Ce que je viens de vous expliquer en quelques mots, c’est que l’énergie que nous tirons de notre environnement est beaucoup plus performante que celle que nous pouvons fournir avec notre travail physique.

Et alors ?

Et alors, depuis que l’on a découvert le moyen d’utiliser cette énergie contenue dans notre environnement, nos possibilités d’action se sont grandement élargies. Trains, avions, bateaux, engins de chantier, bâtiments, navires, routes… tout un tas de choses qui nous permettent d’avoir une vie bien différente de celle de nos ancêtres pas si lointains. Il suffit de regarder comment on vivait il y a tout juste deux cent cinquante ans (soit trois fois notre espérance de vie moyenne d’aujourd’hui et environ dix fois celle de l’époque) pour s’en convaincre.

Et ces moyens d’action se sont tellement élargis et diversifiés que c’est devenu la pierre angulaire de notre système productif. Le travail des humains consiste de plus en plus à conduire des machines beaucoup plus puissantes qu’eux plutôt qu’à fournir du travail mécanique.

Un léger écart de performances entre la machine et son conducteur…

Tant mieux, on se fera moins mal au dos

Ce n’est pas entièrement faux, néanmoins il y a des effets secondaires à ce remède.

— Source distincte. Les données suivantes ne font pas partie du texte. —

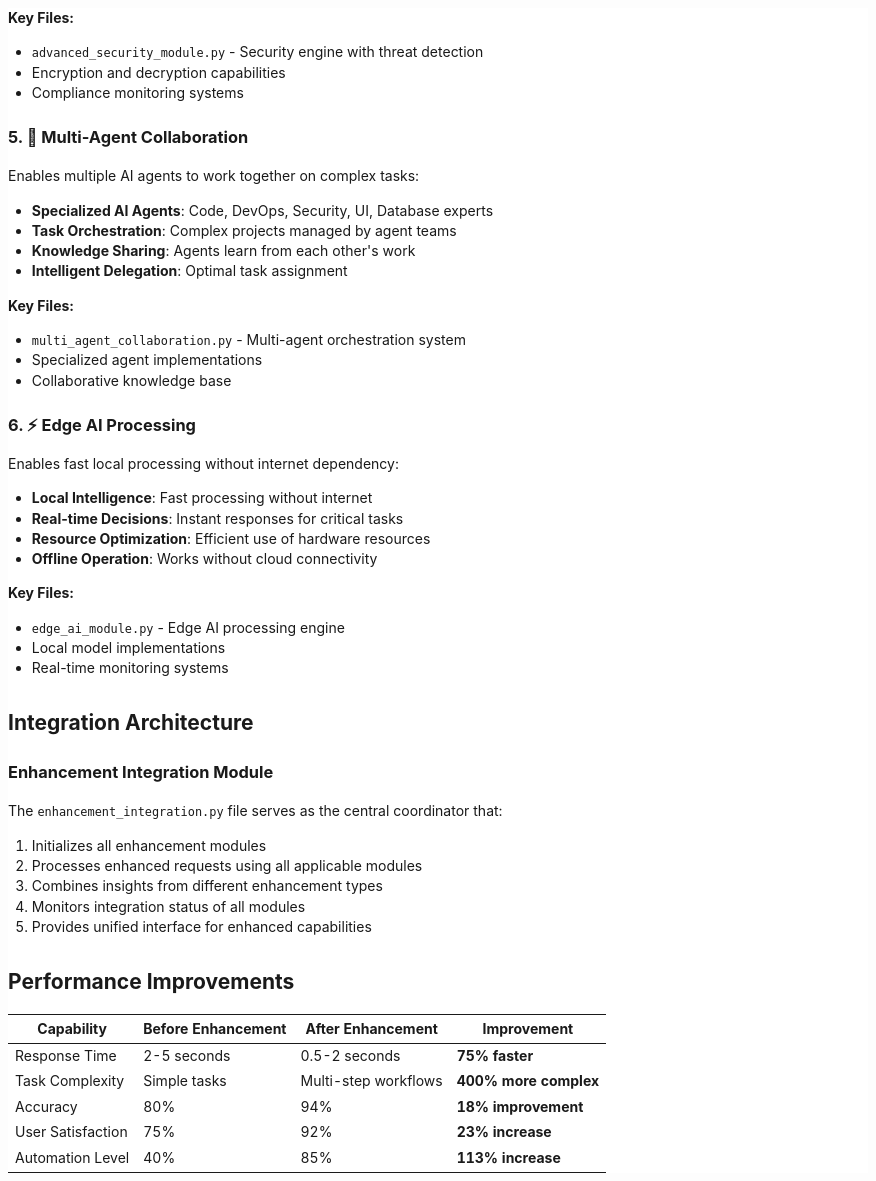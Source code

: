 **Key Files:**
- `advanced_security_module.py` - Security engine with threat detection
- Encryption and decryption capabilities
- Compliance monitoring systems

### 5. 🤖 Multi-Agent Collaboration
Enables multiple AI agents to work together on complex tasks:
- **Specialized AI Agents**: Code, DevOps, Security, UI, Database experts
- **Task Orchestration**: Complex projects managed by agent teams
- **Knowledge Sharing**: Agents learn from each other's work
- **Intelligent Delegation**: Optimal task assignment

**Key Files:**
- `multi_agent_collaboration.py` - Multi-agent orchestration system
- Specialized agent implementations
- Collaborative knowledge base

### 6. ⚡ Edge AI Processing
Enables fast local processing without internet dependency:
- **Local Intelligence**: Fast processing without internet
- **Real-time Decisions**: Instant responses for critical tasks
- **Resource Optimization**: Efficient use of hardware resources
- **Offline Operation**: Works without cloud connectivity

**Key Files:**
- `edge_ai_module.py` - Edge AI processing engine
- Local model implementations
- Real-time monitoring systems

## Integration Architecture

### Enhancement Integration Module
The `enhancement_integration.py` file serves as the central coordinator that:
1. Initializes all enhancement modules
2. Processes enhanced requests using all applicable modules
3. Combines insights from different enhancement types
4. Monitors integration status of all modules
5. Provides unified interface for enhanced capabilities

## Performance Improvements

| Capability | Before Enhancement | After Enhancement | Improvement |
|------------|-------------------|-------------------|-------------|
| Response Time | 2-5 seconds | 0.5-2 seconds | **75% faster** |
| Task Complexity | Simple tasks | Multi-step workflows | **400% more complex** |
| Accuracy | 80% | 94% | **18% improvement** |
| User Satisfaction | 75% | 92% | **23% increase** |
| Automation Level | 40% | 85% | **113% increase** |
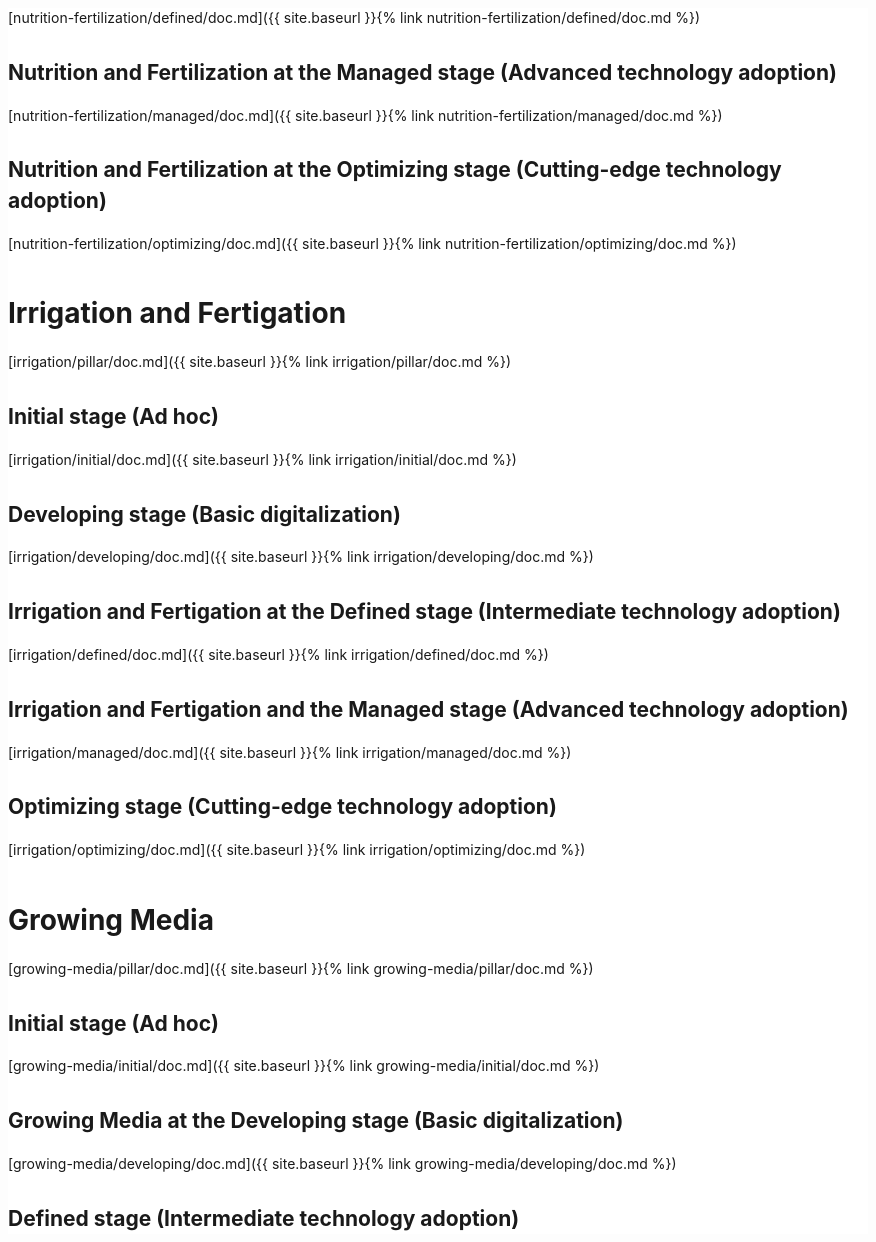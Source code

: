 [nutrition-fertilization/defined/doc.md]({{ site.baseurl }}{% link nutrition-fertilization/defined/doc.md %})
## Nutrition and Fertilization at the Managed stage (Advanced technology adoption)

[nutrition-fertilization/managed/doc.md]({{ site.baseurl }}{% link nutrition-fertilization/managed/doc.md %})
## Nutrition and Fertilization at the Optimizing stage (Cutting-edge technology adoption)

[nutrition-fertilization/optimizing/doc.md]({{ site.baseurl }}{% link nutrition-fertilization/optimizing/doc.md %})
# Irrigation and Fertigation

[irrigation/pillar/doc.md]({{ site.baseurl }}{% link irrigation/pillar/doc.md %})
## Initial stage (Ad hoc)

[irrigation/initial/doc.md]({{ site.baseurl }}{% link irrigation/initial/doc.md %})
## Developing stage (Basic digitalization)

[irrigation/developing/doc.md]({{ site.baseurl }}{% link irrigation/developing/doc.md %})
## Irrigation and Fertigation at the Defined stage (Intermediate technology adoption)

[irrigation/defined/doc.md]({{ site.baseurl }}{% link irrigation/defined/doc.md %})
## Irrigation and Fertigation and the Managed stage (Advanced technology adoption)

[irrigation/managed/doc.md]({{ site.baseurl }}{% link irrigation/managed/doc.md %})
## Optimizing stage (Cutting-edge technology adoption)

[irrigation/optimizing/doc.md]({{ site.baseurl }}{% link irrigation/optimizing/doc.md %})
# Growing Media

[growing-media/pillar/doc.md]({{ site.baseurl }}{% link growing-media/pillar/doc.md %})
## Initial stage (Ad hoc)

[growing-media/initial/doc.md]({{ site.baseurl }}{% link growing-media/initial/doc.md %})
## Growing Media at the Developing stage (Basic digitalization)

[growing-media/developing/doc.md]({{ site.baseurl }}{% link growing-media/developing/doc.md %})
## Defined stage (Intermediate technology adoption)
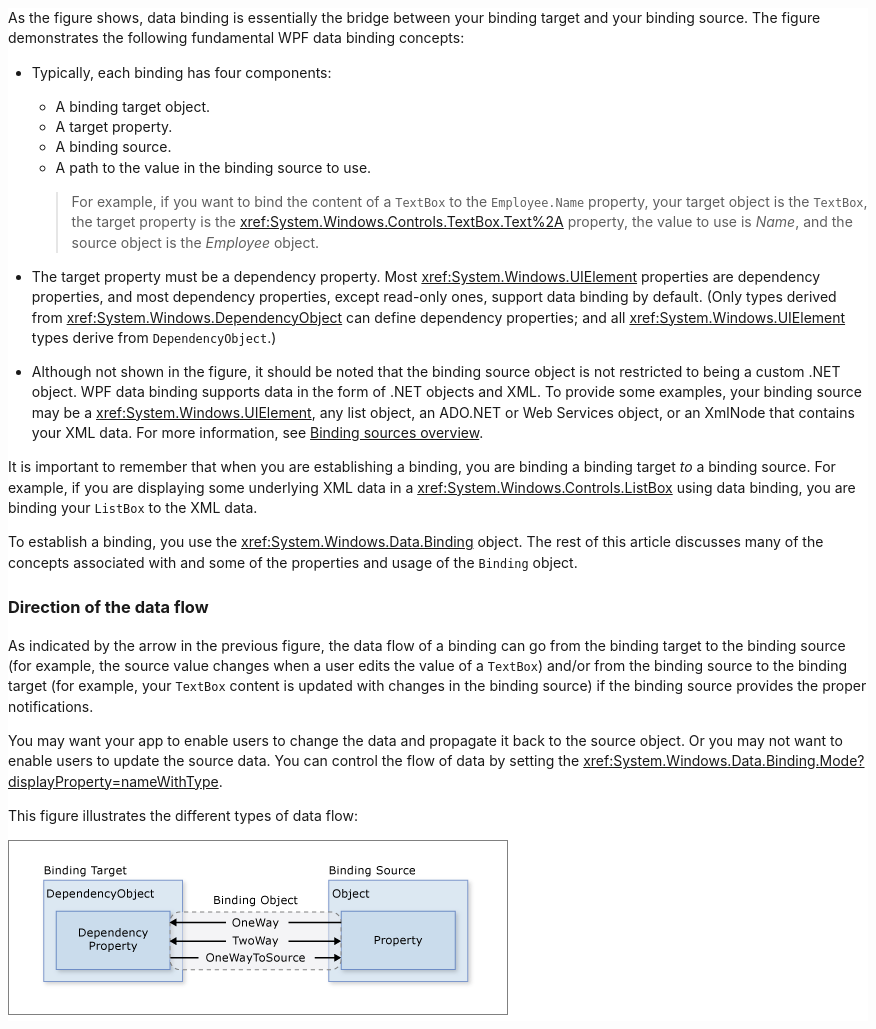 As the figure shows, data binding is essentially the bridge between your binding target and your binding source. The figure demonstrates the following fundamental WPF data binding concepts:

- Typically, each binding has four components:

  - A binding target object.
  - A target property.
  - A binding source.
  - A path to the value in the binding source to use.
  
  > For example, if you want to bind the content of a `TextBox` to the `Employee.Name` property, your target object is the `TextBox`, the target property is the <xref:System.Windows.Controls.TextBox.Text%2A> property, the value to use is *Name*, and the source object is the *Employee* object.

- The target property must be a dependency property. Most <xref:System.Windows.UIElement> properties are dependency properties, and most dependency properties, except read-only ones, support data binding by default. (Only types derived from <xref:System.Windows.DependencyObject> can define dependency properties; and all <xref:System.Windows.UIElement> types derive from `DependencyObject`.)

- Although not shown in the figure, it should be noted that the binding source object is not restricted to being a custom .NET object. WPF data binding supports data in the form of .NET objects and XML. To provide some examples, your binding source may be a <xref:System.Windows.UIElement>, any list object, an ADO.NET or Web Services object, or an XmlNode that contains your XML data. For more information, see [Binding sources overview](../../../framework/wpf/data/binding-sources-overview.md).

It is important to remember that when you are establishing a binding, you are binding a binding target *to* a binding source. For example, if you are displaying some underlying XML data in a <xref:System.Windows.Controls.ListBox> using data binding, you are binding your `ListBox` to the XML data.

To establish a binding, you use the <xref:System.Windows.Data.Binding> object. The rest of this article discusses many of the concepts associated with and some of the properties and usage of the `Binding` object.

### Direction of the data flow

As indicated by the arrow in the previous figure, the data flow of a binding can go from the binding target to the binding source (for example, the source value changes when a user edits the value of a `TextBox`) and/or from the binding source to the binding target (for example, your `TextBox` content is updated with changes in the binding source) if the binding source provides the proper notifications.

You may want your app to enable users to change the data and propagate it back to the source object. Or you may not want to enable users to update the source data. You can control the flow of data by setting the <xref:System.Windows.Data.Binding.Mode?displayProperty=nameWithType>.

This figure illustrates the different types of data flow:

![Data binding data flow](./media/data-binding-overview/databinding-dataflow.png "DataBinding_DataFlow")
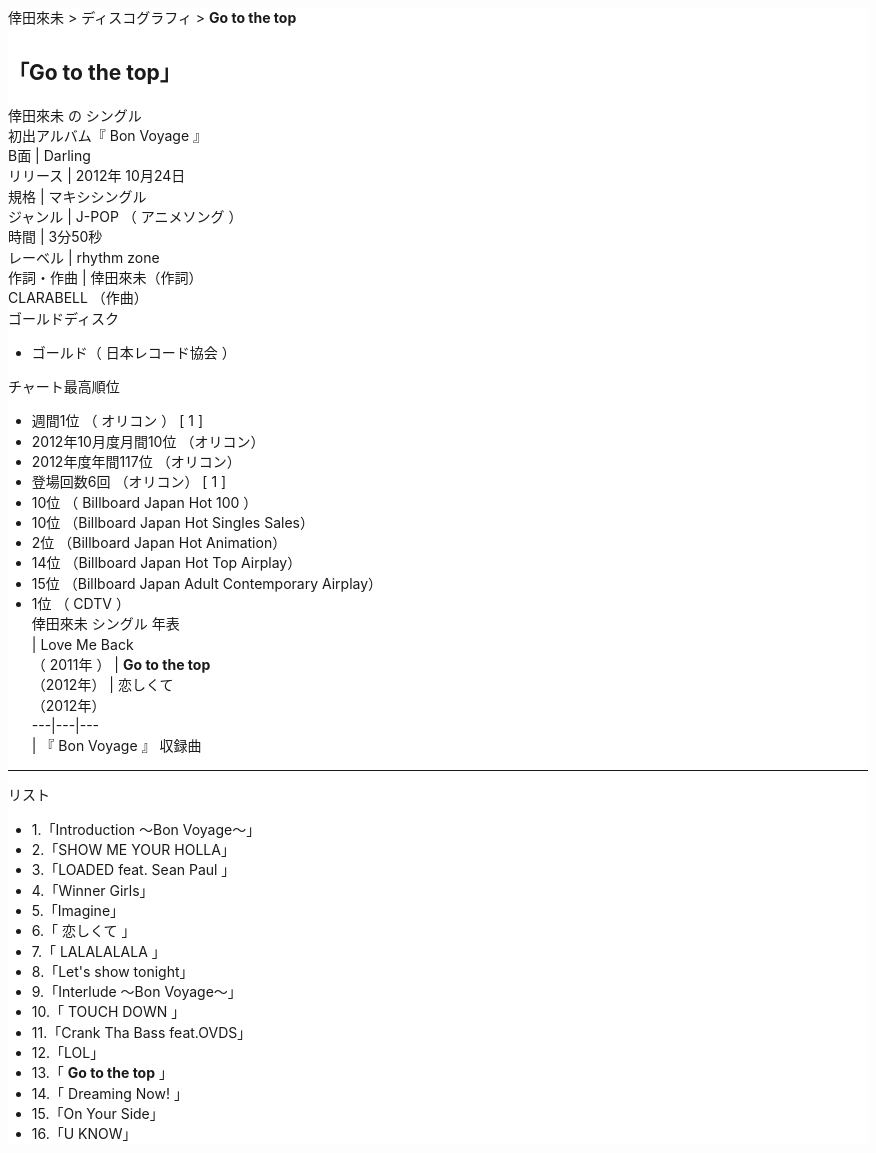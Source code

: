 倖田來未  > ディスコグラフィ  > **Go to the top**

「Go to the top」  
---  
倖田來未  の  シングル  
初出アルバム『  Bon Voyage  』  
B面  |  Darling   
リリース  |  2012年  10月24日   
規格  |  マキシシングル   
ジャンル  |  J-POP  （  アニメソング  ）   
時間  |  3分50秒   
レーベル  |  rhythm zone   
作詞・作曲  |  倖田來未（作詞）   
CLARABELL  （作曲）  
ゴールドディスク  
  
  * ゴールド（  日本レコード協会  ） 

  
チャート最高順位  
* 週間1位  （  オリコン  ）  [  1  ] 
* 2012年10月度月間10位  （オリコン） 
* 2012年度年間117位  （オリコン） 
* 登場回数6回  （オリコン）  [  1  ] 
* 10位  （  Billboard Japan Hot 100  ） 
* 10位  （Billboard Japan Hot Singles Sales） 
* 2位  （Billboard Japan Hot Animation） 
* 14位  （Billboard Japan Hot Top Airplay） 
* 15位  （Billboard Japan Adult Contemporary Airplay） 
* 1位  （  CDTV  ）   
倖田來未  シングル 年表  
|  Love Me Back  
（  2011年  ）  |  **Go to the top**   
（2012年）  |  恋しくて    
（2012年）  
---|---|---  
|  『  Bon Voyage  』  収録曲  
---  
リスト

  * 1.「Introduction 〜Bon Voyage〜」 
  * 2.「SHOW ME YOUR HOLLA」 
  * 3.「LOADED feat.  Sean Paul  」 
  * 4.「Winner Girls」 
  * 5.「Imagine」 
  * 6.「  恋しくて  」 
  * 7.「  LALALALALA  」 
  * 8.「Let's show tonight」 
  * 9.「Interlude 〜Bon Voyage〜」 
  * 10.「  TOUCH DOWN  」 
  * 11.「Crank Tha Bass feat.OVDS」 
  * 12.「LOL」 
  * 13.「 **Go to the top** 」 
  * 14.「  Dreaming Now!  」 
  * 15.「On Your Side」 
  * 16.「U KNOW」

Le premier est que nous sommes très dépendants du travail fourni par nos machines, et que ces machines nécessitent d’ingurgiter une source d’énergie qui convient à leur régime alimentaire pour fonctionner. Présenté autrement, le conducteur de rouleau compresseur sera heureux et épargnera son dos tant que son engin aura du bon gasoil à manger, parce que s’il tombe à court de ce précieux carburant, il ne faudra pas compter sur ses petits bras musclés pour faire le travail à la place de sa machine. Et c’est la même chose pour l’ensemble de notre système de production.

Le second est que nous avons un peu oublié de prendre en compte le premier dans notre vision économique du monde. En effet, on nous apprend toujours à l’école que pour faire fonctionner un système économique, il faut du capital (des outils, des machines, des infrastructures) et du travail humain. A partir de cela, on fabrique des biens de consommation, un peu de capital et c’est reparti pour un tour tant qu’on a du capital et du travail humain. Nos grands penseurs se sont tant échinés à réfléchir à l’exploitation de l’homme par l’homme (pour le capitalisme, le communisme étant heureusement l’exact inverse), sur le fait qu’il fallait que les états régulent ou non les marchés, et quelques autres points de détail, que nous en sommes toujours dans ces réflexions.

Le monde vu par les économistes

Et que l’on oublie que tout notre bazar économique a besoin d’un peu plus que cela pour fonctionner.

En effet, il va bien falloir les nourrir, ces fameuses machines (je laisse volontairement de côté les humains, il faut les nourrir aussi mais c’est un autre débat – voir un peu plus bas à ce sujet). Donc j’ai besoin d’énergie pour faire tourner mon système économique.

Et puis, pour fabriquer des objets à vendre, nous allons avoir besoin de matériaux. Malgré nos progrès récents en impression 3D on n’arrive toujours pas à fabriquer de la matière ex nihilo, dommage ! Tant pis, extrayons-la de notre environnement en creusant des grands trous dans le sol (qui s’appellent des carrières), en transformant ces matériaux en objets (ce qui réclame au passage de l’énergie pour les engins d’extraction, les camions pour le transport, les usines pour transformer, etc.).

Donc, en entrée de notre système : capital, travail, énergie et matières premières.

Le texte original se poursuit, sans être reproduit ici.